**Directions:** The listing should be returned in its entirety, exactly as given.

───── Material shown

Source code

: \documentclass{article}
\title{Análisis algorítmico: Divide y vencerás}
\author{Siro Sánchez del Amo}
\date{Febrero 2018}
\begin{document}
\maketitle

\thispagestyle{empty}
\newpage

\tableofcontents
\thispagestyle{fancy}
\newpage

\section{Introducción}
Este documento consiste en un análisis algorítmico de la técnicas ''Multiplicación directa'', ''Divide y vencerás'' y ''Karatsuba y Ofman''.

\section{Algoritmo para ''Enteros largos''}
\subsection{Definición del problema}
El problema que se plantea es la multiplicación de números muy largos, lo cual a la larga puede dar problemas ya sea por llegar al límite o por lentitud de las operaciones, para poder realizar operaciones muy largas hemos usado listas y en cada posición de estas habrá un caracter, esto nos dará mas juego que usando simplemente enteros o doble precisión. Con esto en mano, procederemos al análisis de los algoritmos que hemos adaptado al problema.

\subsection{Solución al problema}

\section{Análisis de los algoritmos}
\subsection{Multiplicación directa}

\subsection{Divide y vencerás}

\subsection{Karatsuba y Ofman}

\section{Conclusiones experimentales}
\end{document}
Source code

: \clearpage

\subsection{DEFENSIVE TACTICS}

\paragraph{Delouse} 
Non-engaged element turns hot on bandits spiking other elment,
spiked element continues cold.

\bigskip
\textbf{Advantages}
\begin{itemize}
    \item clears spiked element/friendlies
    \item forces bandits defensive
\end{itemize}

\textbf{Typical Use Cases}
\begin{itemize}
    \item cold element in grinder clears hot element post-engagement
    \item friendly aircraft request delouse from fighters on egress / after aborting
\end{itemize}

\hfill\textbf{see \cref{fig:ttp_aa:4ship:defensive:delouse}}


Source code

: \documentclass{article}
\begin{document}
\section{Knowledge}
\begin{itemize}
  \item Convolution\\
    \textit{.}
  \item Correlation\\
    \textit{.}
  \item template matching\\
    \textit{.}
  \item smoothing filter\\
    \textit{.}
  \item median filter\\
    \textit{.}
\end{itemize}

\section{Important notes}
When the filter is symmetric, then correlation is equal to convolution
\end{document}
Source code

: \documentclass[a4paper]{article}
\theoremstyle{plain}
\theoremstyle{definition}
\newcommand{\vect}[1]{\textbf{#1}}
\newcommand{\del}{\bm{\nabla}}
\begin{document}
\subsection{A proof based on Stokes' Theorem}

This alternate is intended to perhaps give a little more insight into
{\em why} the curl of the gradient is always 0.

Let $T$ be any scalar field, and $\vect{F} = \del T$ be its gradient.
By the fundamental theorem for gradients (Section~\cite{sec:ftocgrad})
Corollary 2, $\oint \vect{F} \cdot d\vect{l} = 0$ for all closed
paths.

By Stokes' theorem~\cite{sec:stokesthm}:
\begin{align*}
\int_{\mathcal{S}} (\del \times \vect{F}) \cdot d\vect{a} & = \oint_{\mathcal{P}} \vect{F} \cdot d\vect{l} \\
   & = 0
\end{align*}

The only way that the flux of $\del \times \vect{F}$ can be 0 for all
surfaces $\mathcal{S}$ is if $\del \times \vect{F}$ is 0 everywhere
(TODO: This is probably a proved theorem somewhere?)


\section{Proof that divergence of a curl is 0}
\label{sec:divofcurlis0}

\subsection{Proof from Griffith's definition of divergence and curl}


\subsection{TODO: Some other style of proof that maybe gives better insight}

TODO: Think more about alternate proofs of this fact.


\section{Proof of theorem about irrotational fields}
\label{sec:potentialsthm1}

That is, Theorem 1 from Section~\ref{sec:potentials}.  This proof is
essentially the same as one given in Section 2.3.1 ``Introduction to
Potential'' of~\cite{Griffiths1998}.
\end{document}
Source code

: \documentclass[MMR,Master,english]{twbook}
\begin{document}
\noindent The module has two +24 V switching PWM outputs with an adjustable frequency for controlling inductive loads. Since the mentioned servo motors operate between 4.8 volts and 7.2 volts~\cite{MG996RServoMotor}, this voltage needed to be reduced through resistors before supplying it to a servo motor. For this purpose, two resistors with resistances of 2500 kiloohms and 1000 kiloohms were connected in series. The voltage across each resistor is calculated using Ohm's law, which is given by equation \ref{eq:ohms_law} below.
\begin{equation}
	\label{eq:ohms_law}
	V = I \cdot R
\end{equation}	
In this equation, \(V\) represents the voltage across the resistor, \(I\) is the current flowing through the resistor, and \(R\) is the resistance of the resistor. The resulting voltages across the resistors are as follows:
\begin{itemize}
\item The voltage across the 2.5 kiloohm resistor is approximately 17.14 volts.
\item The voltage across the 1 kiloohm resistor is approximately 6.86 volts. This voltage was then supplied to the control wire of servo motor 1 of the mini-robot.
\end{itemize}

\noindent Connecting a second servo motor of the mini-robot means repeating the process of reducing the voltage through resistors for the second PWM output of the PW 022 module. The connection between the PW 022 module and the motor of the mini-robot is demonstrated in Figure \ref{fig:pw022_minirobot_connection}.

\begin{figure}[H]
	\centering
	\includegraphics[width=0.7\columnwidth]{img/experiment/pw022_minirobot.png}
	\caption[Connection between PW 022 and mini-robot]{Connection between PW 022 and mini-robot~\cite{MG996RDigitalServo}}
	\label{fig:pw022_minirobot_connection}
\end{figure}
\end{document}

──────────

**Result of the exercise:**
Source code

: \documentclass{article}
\title{Análisis algorítmico: Divide y vencerás}
\author{Siro Sánchez del Amo}
\date{Febrero 2018}
\begin{document}
\maketitle

\thispagestyle{empty}
\newpage

\tableofcontents
\thispagestyle{fancy}
\newpage

\section{Introducción}
Este documento consiste en un análisis algorítmico de la técnicas ''Multiplicación directa'', ''Divide y vencerás'' y ''Karatsuba y Ofman''.

\section{Algoritmo para ''Enteros largos''}
\subsection{Definición del problema}
El problema que se plantea es la multiplicación de números muy largos, lo cual a la larga puede dar problemas ya sea por llegar al límite o por lentitud de las operaciones, para poder realizar operaciones muy largas hemos usado listas y en cada posición de estas habrá un caracter, esto nos dará mas juego que usando simplemente enteros o doble precisión. Con esto en mano, procederemos al análisis de los algoritmos que hemos adaptado al problema.

\subsection{Solución al problema}

\section{Análisis de los algoritmos}
\subsection{Multiplicación directa}

\subsection{Divide y vencerás}

\subsection{Karatsuba y Ofman}

\section{Conclusiones experimentales}
\end{document}
Source code

: \clearpage

\subsection{DEFENSIVE TACTICS}

\paragraph{Delouse} 
Non-engaged element turns hot on bandits spiking other elment,
spiked element continues cold.

\bigskip
\textbf{Advantages}
\begin{itemize}
    \item clears spiked element/friendlies
    \item forces bandits defensive
\end{itemize}

\textbf{Typical Use Cases}
\begin{itemize}
    \item cold element in grinder clears hot element post-engagement
    \item friendly aircraft request delouse from fighters on egress / after aborting
\end{itemize}

\hfill\textbf{see \cref{fig:ttp_aa:4ship:defensive:delouse}}


Source code

: \documentclass{article}
\begin{document}
\section{Knowledge}
\begin{itemize}
  \item Convolution\\
    \textit{.}
  \item Correlation\\
    \textit{.}
  \item template matching\\
    \textit{.}
  \item smoothing filter\\
    \textit{.}
  \item median filter\\
    \textit{.}
\end{itemize}

\section{Important notes}
When the filter is symmetric, then correlation is equal to convolution
\end{document}
Source code

: \documentclass[a4paper]{article}
\theoremstyle{plain}
\theoremstyle{definition}
\newcommand{\vect}[1]{\textbf{#1}}
\newcommand{\del}{\bm{\nabla}}
\begin{document}
\subsection{A proof based on Stokes' Theorem}

This alternate is intended to perhaps give a little more insight into
{\em why} the curl of the gradient is always 0.

Let $T$ be any scalar field, and $\vect{F} = \del T$ be its gradient.
By the fundamental theorem for gradients (Section~\cite{sec:ftocgrad})
Corollary 2, $\oint \vect{F} \cdot d\vect{l} = 0$ for all closed
paths.

By Stokes' theorem~\cite{sec:stokesthm}:
\begin{align*}
\int_{\mathcal{S}} (\del \times \vect{F}) \cdot d\vect{a} & = \oint_{\mathcal{P}} \vect{F} \cdot d\vect{l} \\
   & = 0
\end{align*}

The only way that the flux of $\del \times \vect{F}$ can be 0 for all
surfaces $\mathcal{S}$ is if $\del \times \vect{F}$ is 0 everywhere
(TODO: This is probably a proved theorem somewhere?)


\section{Proof that divergence of a curl is 0}
\label{sec:divofcurlis0}

\subsection{Proof from Griffith's definition of divergence and curl}


\subsection{TODO: Some other style of proof that maybe gives better insight}

TODO: Think more about alternate proofs of this fact.


\section{Proof of theorem about irrotational fields}
\label{sec:potentialsthm1}

That is, Theorem 1 from Section~\ref{sec:potentials}.  This proof is
essentially the same as one given in Section 2.3.1 ``Introduction to
Potential'' of~\cite{Griffiths1998}.
\end{document}
Source code

: \documentclass[MMR,Master,english]{twbook}
\begin{document}
\noindent The module has two +24 V switching PWM outputs with an adjustable frequency for controlling inductive loads. Since the mentioned servo motors operate between 4.8 volts and 7.2 volts~\cite{MG996RServoMotor}, this voltage needed to be reduced through resistors before supplying it to a servo motor. For this purpose, two resistors with resistances of 2500 kiloohms and 1000 kiloohms were connected in series. The voltage across each resistor is calculated using Ohm's law, which is given by equation \ref{eq:ohms_law} below.
\begin{equation}
	\label{eq:ohms_law}
	V = I \cdot R
\end{equation}	
In this equation, \(V\) represents the voltage across the resistor, \(I\) is the current flowing through the resistor, and \(R\) is the resistance of the resistor. The resulting voltages across the resistors are as follows:
\begin{itemize}
\item The voltage across the 2.5 kiloohm resistor is approximately 17.14 volts.
\item The voltage across the 1 kiloohm resistor is approximately 6.86 volts. This voltage was then supplied to the control wire of servo motor 1 of the mini-robot.
\end{itemize}

\noindent Connecting a second servo motor of the mini-robot means repeating the process of reducing the voltage through resistors for the second PWM output of the PW 022 module. The connection between the PW 022 module and the motor of the mini-robot is demonstrated in Figure \ref{fig:pw022_minirobot_connection}.

\begin{figure}[H]
	\centering
	\includegraphics[width=0.7\columnwidth]{img/experiment/pw022_minirobot.png}
	\caption[Connection between PW 022 and mini-robot]{Connection between PW 022 and mini-robot~\cite{MG996RDigitalServo}}
	\label{fig:pw022_minirobot_connection}
\end{figure}
\end{document}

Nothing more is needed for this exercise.